= Beginning of Section =

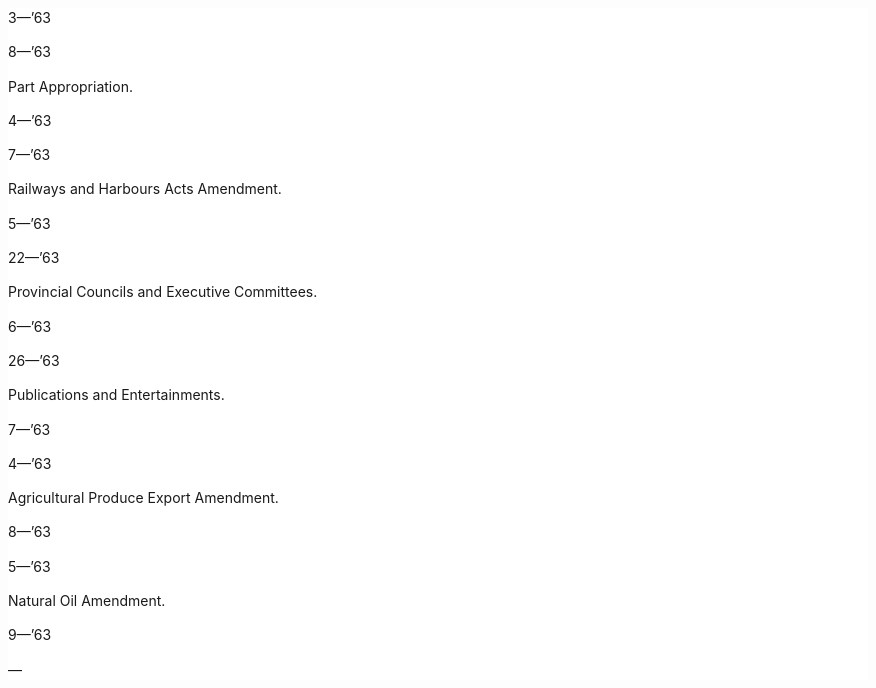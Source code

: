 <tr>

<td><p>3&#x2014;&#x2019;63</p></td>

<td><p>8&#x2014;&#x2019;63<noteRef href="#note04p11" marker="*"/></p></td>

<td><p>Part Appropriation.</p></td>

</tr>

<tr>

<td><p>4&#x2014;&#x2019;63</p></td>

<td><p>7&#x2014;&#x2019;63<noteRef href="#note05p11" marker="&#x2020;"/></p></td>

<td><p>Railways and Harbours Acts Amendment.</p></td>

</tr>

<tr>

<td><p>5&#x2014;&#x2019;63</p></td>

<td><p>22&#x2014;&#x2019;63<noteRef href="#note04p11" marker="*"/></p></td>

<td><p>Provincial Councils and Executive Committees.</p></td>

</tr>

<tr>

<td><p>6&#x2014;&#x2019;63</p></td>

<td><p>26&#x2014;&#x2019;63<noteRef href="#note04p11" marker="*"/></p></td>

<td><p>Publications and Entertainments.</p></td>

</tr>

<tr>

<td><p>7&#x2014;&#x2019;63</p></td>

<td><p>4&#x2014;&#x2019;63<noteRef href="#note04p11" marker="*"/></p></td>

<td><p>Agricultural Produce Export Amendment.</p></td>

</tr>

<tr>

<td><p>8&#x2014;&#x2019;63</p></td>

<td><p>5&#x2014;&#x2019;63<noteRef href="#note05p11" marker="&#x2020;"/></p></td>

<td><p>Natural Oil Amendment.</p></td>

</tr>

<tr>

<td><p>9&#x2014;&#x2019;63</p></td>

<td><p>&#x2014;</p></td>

= End of Section =

▶ [Exercise aim]: No lines before the one containing "<td><p>8&#x2014;&#x2019;63</p></td>" belong in the answer; write out that line and each one after it exactly, through the end of the records.

▶ [Finished task]:
<td><p>8&#x2014;&#x2019;63</p></td>

<td><p>5&#x2014;&#x2019;63<noteRef href="#note05p11" marker="&#x2020;"/></p></td>

<td><p>Natural Oil Amendment.</p></td>

</tr>

<tr>

<td><p>9&#x2014;&#x2019;63</p></td>

<td><p>&#x2014;</p></td>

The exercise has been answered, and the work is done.